On 28/07/11 16.47, Francois Romieu wrote:
> Kasper Dupont <kasperd@cpvhh.24.jul.2011.kasperd.net> :
> > On 28/07/11 14.45, Kasper Dupont wrote:
> > > On 28/07/11 14.23, Francois Romieu wrote:
> > > > You can replace them with plain printk(KERN_{INFO/ERR} "S: ...).
> > > 
> > > Then it compiles, will let you know shortly how it works out.
> > 
> > The last 24 lines before network stopped working:
> [...]
> > S: 000000c0
> > FEmp
> > S: 000000c0
> > FEmp
> > S: 00000040
> > S: 000000c4
> > S: 00000044
> > S: 00000040
> 
> Can you revert the last patch and apply the one below ?

I tested it and put a picture of the output in the same place
as the error messages from before. If necessary I can try to
copy the dmesg output back over the other network interface
(assuming it is still up when the first one stops working).

> 
> Network traffic capture at the remote end of the link would be welcome,
> especially ethernet MAC control frames.

I did a dump, but it showed nothing useful. The last packet
from the machine before the network stopped was a TCP ACK.
The sending machine send three more packets before it slowed
down, then send another three packets at lower speed and then
started sending arp requests, which were not answered.

There were three separate switches on the path between the
two machines. If necessary I can try to set up a network
with just a direct link between two hosts. I am not sure
which control frames you are referring to. Will tcpdump
capture them by default?

-- 
Kasper Dupont -- Rigtige mænd skriver deres egne backupprogrammer
#define _(_)"d.%.4s%."_"2s" /* This is my email address */
char*_="@2kaspner"_()"%03"_("4s%.")"t\n";printf(_+11,_+6,_,11,_+2,_+7,_+6);

^ permalink raw reply	[flat|nested] 13+ messages in thread

* Re: r8169 driver crashes in 2.6.32.43
  2011-07-28 21:01                       ` Kasper Dupont
@ 2011-08-05 14:08                         ` Kasper Dupont
  2011-08-05 14:40                           ` Kasper Dupont
  0 siblings, 1 reply; 13+ messages in thread
From: Kasper Dupont @ 2011-08-05 14:08 UTC (permalink / raw)
  To: Francois Romieu; +Cc: ivecera, hayeswang, gregkh, netdev

I did a bit more of experiments.
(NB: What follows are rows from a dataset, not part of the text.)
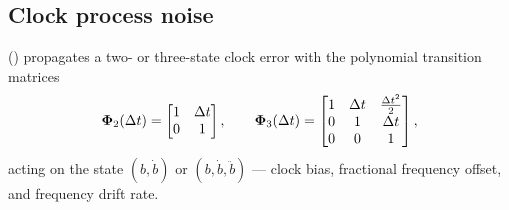 \subsection{Clock process noise}
\label{sec:flt-clock-noise}

 () propagates a
two- or three-state clock error with the polynomial transition matrices
\begin{equation}
  \label{eq:flt-clock-phi}
  \mat{\Phi}_2(\Delta t) = \begin{bmatrix} 1 & \Delta t \\ 0 & 1 \end{bmatrix},
  \qquad
  \mat{\Phi}_3(\Delta t) = \begin{bmatrix}
    1 & \Delta t & \tfrac{\Delta t^2}{2} \\
    0 & 1        & \Delta t \\
    0 & 0        & 1
  \end{bmatrix} ,
\end{equation}
acting on the state $(b, \dot{b})$ or $(b, \dot{b}, \ddot{b})$ --- clock bias,
fractional frequency offset, and frequency drift rate.

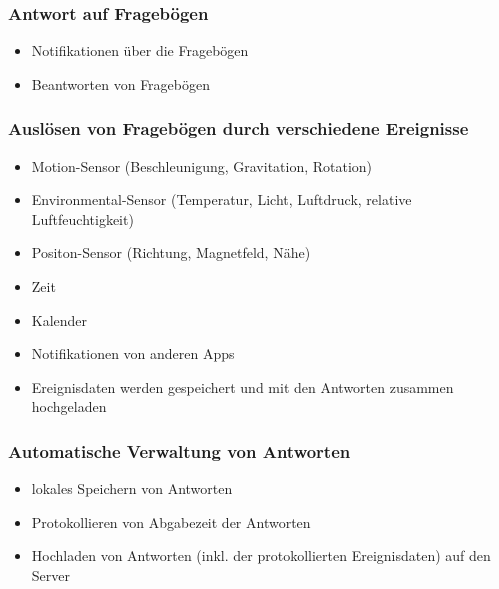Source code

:\documentclass[a4paper]{scrreprt}
\begin{document}
                \subsubsection{Antwort auf Frageb\"ogen}
                    \begin{itemize}
                        \item Notifikationen über die Fragebögen
                        \item Beantworten von Frageb\"ogen
                    \end{itemize}

                \subsubsection{Auslösen von Fragebögen durch verschiedene Ereignisse}
                    \begin{itemize}
                        \item Motion-Sensor (Beschleunigung, Gravitation, Rotation)
                        \item Environmental-Sensor (Temperatur, Licht, Luftdruck, relative Luftfeuchtigkeit)
                        \item Positon-Sensor (Richtung, Magnetfeld, Nähe)
                        \item Zeit
                        \item Kalender
                        \item Notifikationen von anderen Apps
                        \item Ereignisdaten werden gespeichert und mit den Antworten zusammen hochgeladen
                    \end{itemize}

                \subsubsection{Automatische Verwaltung von Antworten}
                    \begin{itemize}
                        \item lokales Speichern von Antworten
                        \item Protokollieren von Abgabezeit der Antworten
                        \item Hochladen von Antworten (inkl. der protokollierten Ereignisdaten) auf den Server
                    \end{itemize}
\end{document}
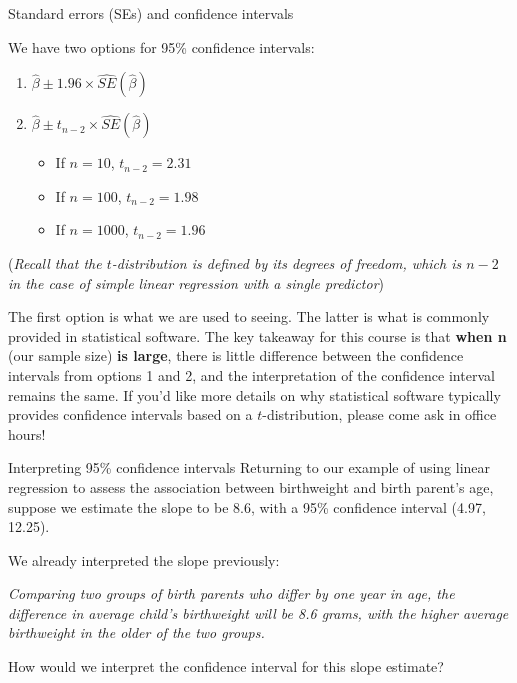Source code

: \documentclass[10pt,t]{beamer}
\begin{document}
\begin{frame}{Standard errors (SEs) and confidence intervals}

We have two options for 95\% confidence intervals:
\begin{enumerate}
	\item $\hat{\beta} \pm 1.96 \times \hat{SE}(\hat{\beta})$
	\item $\hat{\beta} \pm t_{n-2} \times \hat{SE}(\hat{\beta})$
	\begin{itemize}
		\item If $n = 10$, $t_{n-2} = 2.31$
		\item If $n = 100$, $t_{n-2} = 1.98$
		\item If $n = 1000$, $t_{n-2} = 1.96$
	\end{itemize}
\end{enumerate}

\small (\textit{Recall that the $t$-distribution is defined by its \textit{degrees of freedom}, which is $n-2$ in the case of simple linear regression with a single predictor})

\vspace{0.3cm}

\normalsize The first option is what we are used to seeing. The latter is what is commonly provided in statistical software. The key takeaway for this course is that \textbf{when n} (our sample size) \textbf{is large}, there is little difference between the confidence intervals from options 1 and 2, and the interpretation of the confidence interval remains the same. If you'd like more details on why statistical software typically provides confidence intervals based on a $t$-distribution, please come ask in office hours!

\end{frame}

\begin{frame}{Interpreting 95\% confidence intervals}
Returning to our example of using linear regression to assess the association between birthweight and birth parent's age, suppose we estimate the slope to be 8.6, with a 95\% confidence interval (4.97, 12.25).

\vspace{0.3cm}

We already interpreted the slope previously:

\vspace{0.3cm}

\textit{Comparing two groups of birth parents who differ by one year in age, the difference in average child's birthweight will be 8.6 grams, with the higher average birthweight in the older of the two groups.}

\vspace{0.3cm}

How would we interpret the confidence interval for this slope estimate? %

\end{frame}
\end{document}
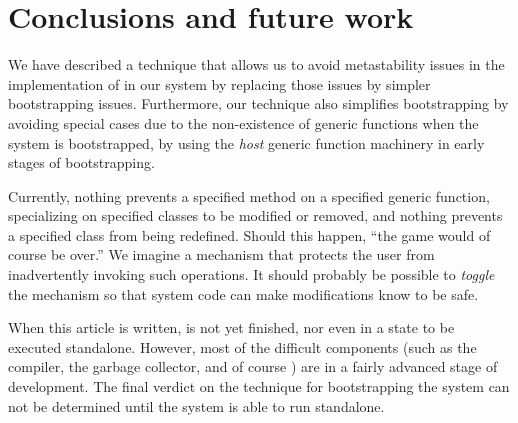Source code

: \section{Conclusions and future work}

We have described a technique that allows us to avoid metastability
issues in the implementation of \clos{} in our system \sicl{} by
replacing those issues by simpler bootstrapping issues.  Furthermore,
our technique also simplifies bootstrapping by avoiding special cases
due to the non-existence of generic functions when the system is
bootstrapped, by using the \emph{host} generic function machinery
in early stages of bootstrapping. 

Currently, nothing prevents a specified method on a specified generic
function, specializing on specified classes to be modified or removed,
and nothing prevents a specified class from being redefined.  Should
this happen, ``the game would of course be over.''  We imagine a
mechanism that protects the user from inadvertently invoking such
operations.  It should probably be possible to \emph{toggle} the
mechanism so that system code can make modifications know to be safe.

When this article is written, \sicl{} is not yet finished, nor even in
a state to be executed standalone.  However, most of the difficult
components (such as the compiler, the garbage collector, and of course
\clos{}) are in a fairly advanced stage of development.  The final
verdict on the technique for bootstrapping the system can not be
determined until the system is able to run standalone.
I took the unmodified
2.6.32.43 kernel and added printk statements to see when
it entered the interrupt handler and when it left it.

That way I was able to confirm that the system locked
up inside the interrupt handler.

Next I added printk statements to see how many times the
loop in the interrupt handler was run. It seemed that
when it locked up inside the handler it would run the
loop just two times and then lock up before leaving the
handler.

I added more printk statements to see which branches were
taken inside the loop. Unfortunately those printk
statements changed the timing enough that the crashes
were no longer as reproducable.

I saw a pattern repeating. It would do the stop queue
thing, then leave the handler and while not inside this
interrupt handler there would be a message about the
interface coming up again. Seems like it was doing stop
queue calls much more frequently than it should be.

After a few attempts I managed to get it to lock up again
with all the printk statements in place. What I found was
that in the beginning of the loop status was 0x85. It
would then call the napi event code. At the end of the
first itteration of the loop status was 0.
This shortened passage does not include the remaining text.